1,1 milyon kurumlar vergisi mükellefinin ödediği ortalama kurumlar vergisi yıllık olarak 750 bin lira. Siz orta halli bir otomobil alayım deseniz ödediğiniz vergi 720 bin lira. Bizde bir vatandaş orta halli bir otomobil aldığında yüzde 112 vergi öderken Avrupa’da en yüksek ülke konumunda olan Macaristan’da yüzde 27 ödeniyor.
Bu ülkede mutfak tüpünden lüks ürünler için alındığı bilinen Özel Tüketim Vergisi (ÖTV) alınıyor. 780 TL verip 12 kilogramlık tüp aldığınızda 104 TL’si ÖTV, 71 TL’si KDV olmak üzere 175 TL vergi veriliyor.
VERGİ ORANINI ARTIRDIKÇA VERGİNİN ARTMAYACAĞI GÖRÜLECEK
Gelirden önce vergiyi artırırsanız, vergiden olduğunuz gibi gelirden de mahrum kalırsınız. Çünkü vergi oranları artırıldıkça ekonomi kayıttan çıkmayı hızlandırır. Siz kümesteki kazları yolmaya çalışırken dışarıda gezen yaban kazları semirmeye başlar. Kümesteki kazları yolmanın bir de yan etkisi olur. Enflasyonu düşüremediğiniz gibi yaşanan enflasyonu kronik hale getirirsiniz.

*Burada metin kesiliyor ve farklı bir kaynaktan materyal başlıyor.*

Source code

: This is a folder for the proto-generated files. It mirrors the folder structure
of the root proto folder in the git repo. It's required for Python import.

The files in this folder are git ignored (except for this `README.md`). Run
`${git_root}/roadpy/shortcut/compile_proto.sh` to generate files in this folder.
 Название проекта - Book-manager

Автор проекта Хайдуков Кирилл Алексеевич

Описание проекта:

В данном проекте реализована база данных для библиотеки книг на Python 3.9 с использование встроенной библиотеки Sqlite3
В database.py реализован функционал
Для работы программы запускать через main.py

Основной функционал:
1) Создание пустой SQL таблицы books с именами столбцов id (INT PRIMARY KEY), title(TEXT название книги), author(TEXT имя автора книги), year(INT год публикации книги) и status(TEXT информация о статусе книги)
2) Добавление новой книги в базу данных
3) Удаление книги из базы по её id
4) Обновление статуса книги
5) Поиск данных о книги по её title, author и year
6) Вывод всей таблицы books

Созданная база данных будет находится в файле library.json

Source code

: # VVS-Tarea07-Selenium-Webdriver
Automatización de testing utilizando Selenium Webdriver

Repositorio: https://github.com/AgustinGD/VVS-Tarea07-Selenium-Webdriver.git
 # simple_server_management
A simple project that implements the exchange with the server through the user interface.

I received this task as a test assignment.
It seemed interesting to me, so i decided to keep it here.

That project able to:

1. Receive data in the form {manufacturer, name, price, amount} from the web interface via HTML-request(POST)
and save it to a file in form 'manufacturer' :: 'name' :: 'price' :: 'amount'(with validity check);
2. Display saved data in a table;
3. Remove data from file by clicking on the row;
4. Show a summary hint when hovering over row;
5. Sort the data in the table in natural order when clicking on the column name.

Gelinen noktada görülen tablo şu:
Zengin vergi vermeye yanaşmayacak.
Yandaşların vergileri silinmeye devam edecek.
Beştepe Sarayı, tasarrufu aklından bile geçirmeyecek.
Kamu kesimi, çalışan sayısı ve harcamalarda semirmeyi sürdürecek.
5 milyon sığınmacıya bakmaya devam edilecek.
Sonra kalkıp ‘enflasyon neden düşmüyor’ diye kendi kendimize sormaya devam edeceğiz. Yukarıya söz geçiremeyen Hazine ve Maliye Bakanı Mehmet Şimşek de çıkıp, “Bütçe açığının sebebi emekliler.” diyecek.
Unutmayın, enflasyonun nedeni ezdiğiniz yüzde 90’lar dolayındaki kesim değil, gücünüzün yetmediği üstelik beslediğiniz yüzde 10’luk kesim.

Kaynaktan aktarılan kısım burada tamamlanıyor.